Everything from the line containing "- \omega ^2" down to the last line of the entries below must be transcribed exactly, and nothing else.

****************************************

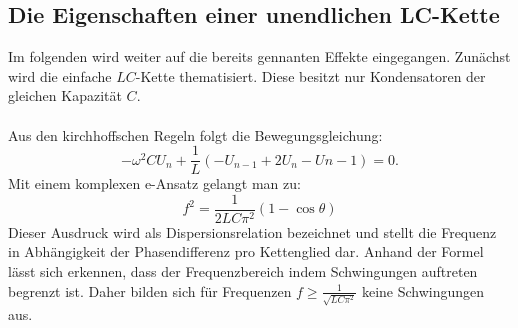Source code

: \subsection{Die Eigenschaften einer unendlichen LC-Kette}

Im folgenden wird weiter auf die bereits gennanten Effekte eingegangen. Zunächst
 wird die einfache $LC$-Kette thematisiert. Diese besitzt nur Kondensatoren der
 gleichen Kapazität $C$.\\\\

Aus den kirchhoffschen Regeln folgt die Bewegungsgleichung:
\begin{equation}
- \omega ^2 C U_n + \frac{1}{L} \left( -U_{n-1} + 2U_ n -U{n-1} \right) = 0\text{.}
\end{equation}
Mit einem komplexen e-Ansatz gelangt man zu:
\begin{equation}
 f ^2 = \frac{1}{2LC\pi^2}(1-\cos\theta)
\end{equation}
Dieser Ausdruck wird als Dispersionsrelation bezeichnet und stellt die Frequenz in Abhängigkeit
 der Phasendifferenz pro Kettenglied dar. Anhand der Formel lässt sich erkennen,
  dass der Frequenzbereich indem Schwingungen auftreten begrenzt ist. Daher bilden sich
   für Frequenzen $f \geq \frac{1}{\sqrt{LC\pi^2}}$ keine Schwingungen aus.\\\\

****************************************

FINAL ANSWER:
- \omega ^2 C U_n + \frac{1}{L} \left( -U_{n-1} + 2U_ n -U{n-1} \right) = 0\text{.}
\end{equation}
Mit einem komplexen e-Ansatz gelangt man zu:
\begin{equation}
 f ^2 = \frac{1}{2LC\pi^2}(1-\cos\theta)
\end{equation}
Dieser Ausdruck wird als Dispersionsrelation bezeichnet und stellt die Frequenz in Abhängigkeit
 der Phasendifferenz pro Kettenglied dar. Anhand der Formel lässt sich erkennen,
  dass der Frequenzbereich indem Schwingungen auftreten begrenzt ist. Daher bilden sich
   für Frequenzen $f \geq \frac{1}{\sqrt{LC\pi^2}}$ keine Schwingungen aus.\\\\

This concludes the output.